In the records below, find the line with "Bahrain | **0**" and the line with "Zimbabwe | **0**"; return exactly those lines and every line between them.

DATA TO USE:
════════════════

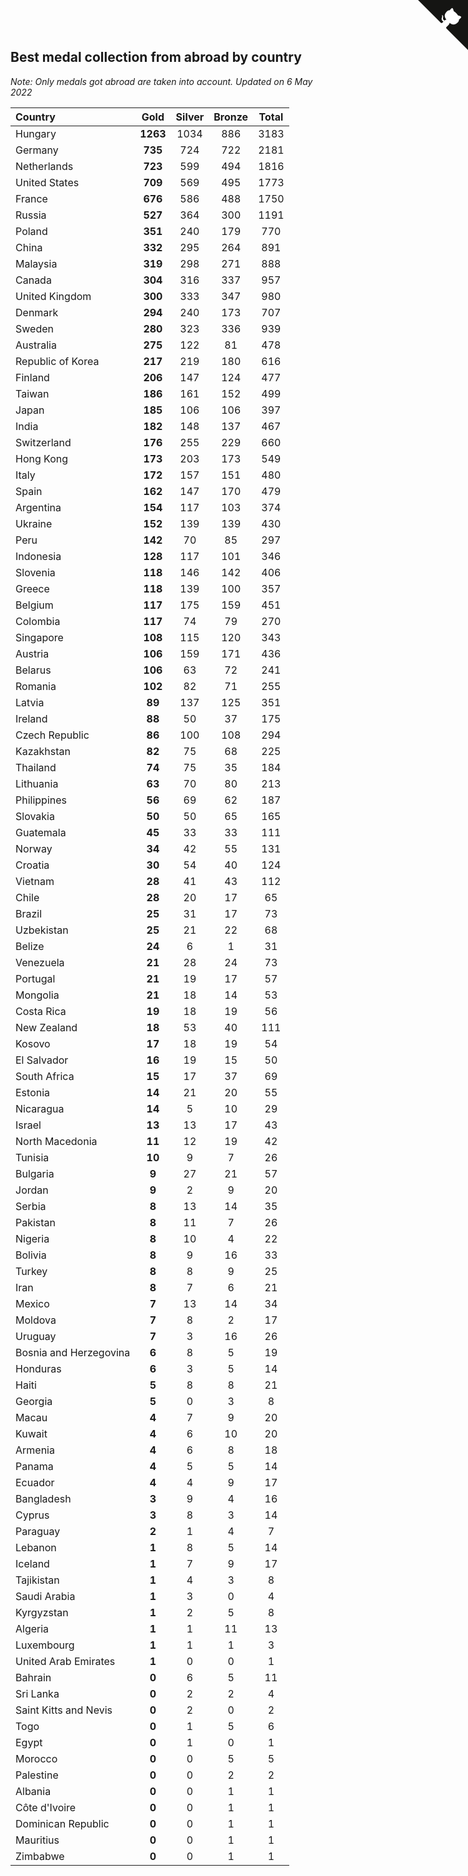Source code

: ## Best medal collection from abroad by country

*Note: Only medals got abroad are taken into account.*
*Updated on  6 May 2022*

| Country | Gold | Silver | Bronze | Total |
| :--- | :--: | :--: | :--: | :--: |
| Hungary | **1263** | 1034 | 886 | 3183 |
| Germany | **735** | 724 | 722 | 2181 |
| Netherlands | **723** | 599 | 494 | 1816 |
| United States | **709** | 569 | 495 | 1773 |
| France | **676** | 586 | 488 | 1750 |
| Russia | **527** | 364 | 300 | 1191 |
| Poland | **351** | 240 | 179 | 770 |
| China | **332** | 295 | 264 | 891 |
| Malaysia | **319** | 298 | 271 | 888 |
| Canada | **304** | 316 | 337 | 957 |
| United Kingdom | **300** | 333 | 347 | 980 |
| Denmark | **294** | 240 | 173 | 707 |
| Sweden | **280** | 323 | 336 | 939 |
| Australia | **275** | 122 | 81 | 478 |
| Republic of Korea | **217** | 219 | 180 | 616 |
| Finland | **206** | 147 | 124 | 477 |
| Taiwan | **186** | 161 | 152 | 499 |
| Japan | **185** | 106 | 106 | 397 |
| India | **182** | 148 | 137 | 467 |
| Switzerland | **176** | 255 | 229 | 660 |
| Hong Kong | **173** | 203 | 173 | 549 |
| Italy | **172** | 157 | 151 | 480 |
| Spain | **162** | 147 | 170 | 479 |
| Argentina | **154** | 117 | 103 | 374 |
| Ukraine | **152** | 139 | 139 | 430 |
| Peru | **142** | 70 | 85 | 297 |
| Indonesia | **128** | 117 | 101 | 346 |
| Slovenia | **118** | 146 | 142 | 406 |
| Greece | **118** | 139 | 100 | 357 |
| Belgium | **117** | 175 | 159 | 451 |
| Colombia | **117** | 74 | 79 | 270 |
| Singapore | **108** | 115 | 120 | 343 |
| Austria | **106** | 159 | 171 | 436 |
| Belarus | **106** | 63 | 72 | 241 |
| Romania | **102** | 82 | 71 | 255 |
| Latvia | **89** | 137 | 125 | 351 |
| Ireland | **88** | 50 | 37 | 175 |
| Czech Republic | **86** | 100 | 108 | 294 |
| Kazakhstan | **82** | 75 | 68 | 225 |
| Thailand | **74** | 75 | 35 | 184 |
| Lithuania | **63** | 70 | 80 | 213 |
| Philippines | **56** | 69 | 62 | 187 |
| Slovakia | **50** | 50 | 65 | 165 |
| Guatemala | **45** | 33 | 33 | 111 |
| Norway | **34** | 42 | 55 | 131 |
| Croatia | **30** | 54 | 40 | 124 |
| Vietnam | **28** | 41 | 43 | 112 |
| Chile | **28** | 20 | 17 | 65 |
| Brazil | **25** | 31 | 17 | 73 |
| Uzbekistan | **25** | 21 | 22 | 68 |
| Belize | **24** | 6 | 1 | 31 |
| Venezuela | **21** | 28 | 24 | 73 |
| Portugal | **21** | 19 | 17 | 57 |
| Mongolia | **21** | 18 | 14 | 53 |
| Costa Rica | **19** | 18 | 19 | 56 |
| New Zealand | **18** | 53 | 40 | 111 |
| Kosovo | **17** | 18 | 19 | 54 |
| El Salvador | **16** | 19 | 15 | 50 |
| South Africa | **15** | 17 | 37 | 69 |
| Estonia | **14** | 21 | 20 | 55 |
| Nicaragua | **14** | 5 | 10 | 29 |
| Israel | **13** | 13 | 17 | 43 |
| North Macedonia | **11** | 12 | 19 | 42 |
| Tunisia | **10** | 9 | 7 | 26 |
| Bulgaria | **9** | 27 | 21 | 57 |
| Jordan | **9** | 2 | 9 | 20 |
| Serbia | **8** | 13 | 14 | 35 |
| Pakistan | **8** | 11 | 7 | 26 |
| Nigeria | **8** | 10 | 4 | 22 |
| Bolivia | **8** | 9 | 16 | 33 |
| Turkey | **8** | 8 | 9 | 25 |
| Iran | **8** | 7 | 6 | 21 |
| Mexico | **7** | 13 | 14 | 34 |
| Moldova | **7** | 8 | 2 | 17 |
| Uruguay | **7** | 3 | 16 | 26 |
| Bosnia and Herzegovina | **6** | 8 | 5 | 19 |
| Honduras | **6** | 3 | 5 | 14 |
| Haiti | **5** | 8 | 8 | 21 |
| Georgia | **5** | 0 | 3 | 8 |
| Macau | **4** | 7 | 9 | 20 |
| Kuwait | **4** | 6 | 10 | 20 |
| Armenia | **4** | 6 | 8 | 18 |
| Panama | **4** | 5 | 5 | 14 |
| Ecuador | **4** | 4 | 9 | 17 |
| Bangladesh | **3** | 9 | 4 | 16 |
| Cyprus | **3** | 8 | 3 | 14 |
| Paraguay | **2** | 1 | 4 | 7 |
| Lebanon | **1** | 8 | 5 | 14 |
| Iceland | **1** | 7 | 9 | 17 |
| Tajikistan | **1** | 4 | 3 | 8 |
| Saudi Arabia | **1** | 3 | 0 | 4 |
| Kyrgyzstan | **1** | 2 | 5 | 8 |
| Algeria | **1** | 1 | 11 | 13 |
| Luxembourg | **1** | 1 | 1 | 3 |
| United Arab Emirates | **1** | 0 | 0 | 1 |
| Bahrain | **0** | 6 | 5 | 11 |
| Sri Lanka | **0** | 2 | 2 | 4 |
| Saint Kitts and Nevis | **0** | 2 | 0 | 2 |
| Togo | **0** | 1 | 5 | 6 |
| Egypt | **0** | 1 | 0 | 1 |
| Morocco | **0** | 0 | 5 | 5 |
| Palestine | **0** | 0 | 2 | 2 |
| Albania | **0** | 0 | 1 | 1 |
| Côte d'Ivoire | **0** | 0 | 1 | 1 |
| Dominican Republic | **0** | 0 | 1 | 1 |
| Mauritius | **0** | 0 | 1 | 1 |
| Zimbabwe | **0** | 0 | 1 | 1 |


<a href="https://github.com/JustinTimeCuber/wca_statistics" class="github-corner" aria-label="View source on Github"><svg width="80" height="80" viewBox="0 0 250 250" style="fill:#151513; color:#fff; position: absolute; top: 0; border: 0; right: 0;" aria-hidden="true"><path d="M0,0 L115,115 L130,115 L142,142 L250,250 L250,0 Z"></path><path d="M128.3,109.0 C113.8,99.7 119.0,89.6 119.0,89.6 C122.0,82.7 120.5,78.6 120.5,78.6 C119.2,72.0 123.4,76.3 123.4,76.3 C127.3,80.9 125.5,87.3 125.5,87.3 C122.9,97.6 130.6,101.9 134.4,103.2" fill="currentColor" style="transform-origin: 130px 106px;" class="octo-arm"></path><path d="M115.0,115.0 C114.9,115.1 118.7,116.5 119.8,115.4 L133.7,101.6 C136.9,99.2 139.9,98.4 142.2,98.6 C133.8,88.0 127.5,74.4 143.8,58.0 C148.5,53.4 154.0,51.2 159.7,51.0 C160.3,49.4 163.2,43.6 171.4,40.1 C171.4,40.1 176.1,42.5 178.8,56.2 C183.1,58.6 187.2,61.8 190.9,65.4 C194.5,69.0 197.7,73.2 200.1,77.6 C213.8,80.2 216.3,84.9 216.3,84.9 C212.7,93.1 206.9,96.0 205.4,96.6 C205.1,102.4 203.0,107.8 198.3,112.5 C181.9,128.9 168.3,122.5 157.7,114.1 C157.9,116.9 156.7,120.9 152.7,124.9 L141.0,136.5 C139.8,137.7 141.6,141.9 141.8,141.8 Z" fill="currentColor" class="octo-body"></path></svg></a><style>.github-corner:hover .octo-arm{animation:octocat-wave 560ms ease-in-out}@keyframes octocat-wave{0%,100%{transform:rotate(0)}20%,60%{transform:rotate(-25deg)}40%,80%{transform:rotate(10deg)}}@media (max-width:500px){.github-corner:hover .octo-arm{animation:none}.github-corner .octo-arm{animation:octocat-wave 560ms ease-in-out}}</style>
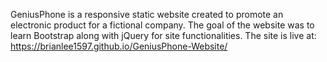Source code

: GeniusPhone is a responsive static website created to promote an electronic product for a fictional company. The goal of the website was to learn Bootstrap along with jQuery for site functionalities. The site is live at:
https://brianlee1597.github.io/GeniusPhone-Website/

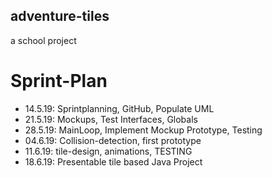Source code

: ## adventure-tiles
a school project

# Sprint-Plan 
- 14.5.19: Sprintplanning, GitHub, Populate UML
- 21.5.19: Mockups, Test Interfaces, Globals
- 28.5.19: MainLoop, Implement Mockup Prototype, Testing
- 04.6.19: Collision-detection, first prototype
- 11.6.19: tile-design, animations, TESTING
- 18.6.19: Presentable tile based Java Project
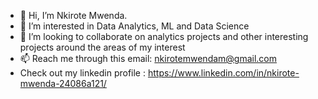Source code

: - 👋 Hi, I’m Nkirote Mwenda.
- 👀 I’m interested in Data Analytics, ML and Data Science
- 💞️ I’m looking to collaborate on analytics projects and other interesting projects around the areas of my interest
- 📫 Reach me through this email: nkirotemwendam@gmail.com
-  Check out my linkedin profile : https://www.linkedin.com/in/nkirote-mwenda-24086a121/
<!---
NkiroteHeda/NkiroteHeda is a ✨ special ✨ repository because its `README.md` (this file) appears on your GitHub profile.
You can click the Preview link to take a look at your changes.
--->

════════════════

SOLUTION:
| Bahrain | **0** | 6 | 5 | 11 |
| Sri Lanka | **0** | 2 | 2 | 4 |
| Saint Kitts and Nevis | **0** | 2 | 0 | 2 |
| Togo | **0** | 1 | 5 | 6 |
| Egypt | **0** | 1 | 0 | 1 |
| Morocco | **0** | 0 | 5 | 5 |
| Palestine | **0** | 0 | 2 | 2 |
| Albania | **0** | 0 | 1 | 1 |
| Côte d'Ivoire | **0** | 0 | 1 | 1 |
| Dominican Republic | **0** | 0 | 1 | 1 |
| Mauritius | **0** | 0 | 1 | 1 |
| Zimbabwe | **0** | 0 | 1 | 1 |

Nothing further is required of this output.